With Disney princesses, Barbie brides, and conventional gender roles shaping their upbringings, little girls have traditionally been groomed to desire marriage. It’s normal, under these conditions, to grow up expecting that you too will tie the knot by the time you reach a certain age. And sadly, it’s also normal to feel totally inadequate if you don’t hit your own deadline. That’s ridiculous! If you thought you’d be married by now and you’re freaking out because you’re not, read on.
- The world has changed. You might have thought you’d be married by now, but the world is a much different place than it was when you were a kid. In 2021, a lot of people aren’t leading the lives they’d planned. The Covid-19 pandemic has thrown many people’s plans completely out the window and the world is a very different place. So try not to beat yourself up because you haven’t tied the knot. A lot of things, including dating and finding the one, are a lot harder now than they’ve ever been. Social restrictions might mean that it’s hard for you to actually have the wedding of your dreams right now, while widespread lockdowns and quarantining laws have made it harder to actually go out and meet new people. It’s not your fault and a lot of people are in the same boat!
- You’re better off alone than with the wrong person. The most important thing to remember while lamenting your single status is that it’s better to be alone than with the wrong person. No matter how much you don’t enjoy being single, it’s still better than being trapped in the wrong marriage. It might feel sad to be in your position, but it could definitely, definitely be worse.

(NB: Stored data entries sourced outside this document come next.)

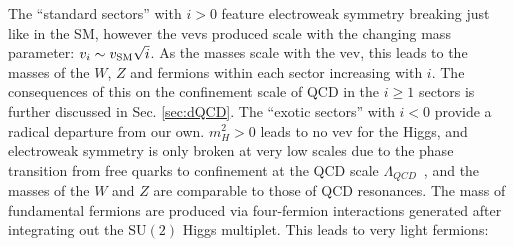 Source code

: \documentclass[nofootinbib,twocolumn,preprintnumbers]{revtex4-1}
\begin{document}
%
%
%
The ``standard sectors'' with $i>0$ feature electroweak symmetry breaking just like in the SM, however the vevs produced scale with the changing mass parameter: $v_i \sim v_{\rm SM}\sqrt{i}$. As the masses scale with the vev, this leads to the masses of the $W$, $Z$ and fermions within each sector increasing with $i$. The consequences of this on the confinement scale of QCD in the $i \geq 1$ sectors is further discussed in Sec. \ref{sec:dQCD}. 
The ``exotic sectors'' with $i<0$ provide a radical departure from our own. $m_H^2 > 0$ leads to no vev for the Higgs, and electroweak symmetry is only broken at very low scales due to the phase transition from free quarks to confinement at the QCD scale $\Lambda_{QCD}$~\cite{}, and the masses of the $W$ and $Z$ are comparable to those of QCD resonances. The mass of fundamental fermions are produced via four-fermion interactions generated after integrating out the SU$(2)$ Higgs multiplet. This leads to very light fermions: 
\end{document}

- There are other ways to find success and happiness. If you believe that success correlates with your marital status, then you need to open your mind. Marriage is a legal and cultural union, not a benchmark for success. So even though you’re not married yet, you’re worth no less as a person. Society still makes you feel like you have to tie the knot in order to have your life together because old viewpoints take a long time to die out. Once upon a time, especially if you were a woman, marriage was pretty much your only hope for leading a comfortable life. These days, it’s one of many possible paths and doesn’t have to affect your happiness or finances.
- It’s never too late to tie the knot. Just because you thought you’d be married by now and you’re not doesn’t mean it’ll never happen. It’s okay if marriage is one of the goals of your life. If you do dream about tying the knot, know that it’s never too late for marriage. So you shouldn’t waste time kicking yourself because you’re not hitched—you’ve still got your whole life ahead of you. Forget your childhood dream of marriage at 21 and realize that Amal Clooney married George at the age of 36. It’s fine.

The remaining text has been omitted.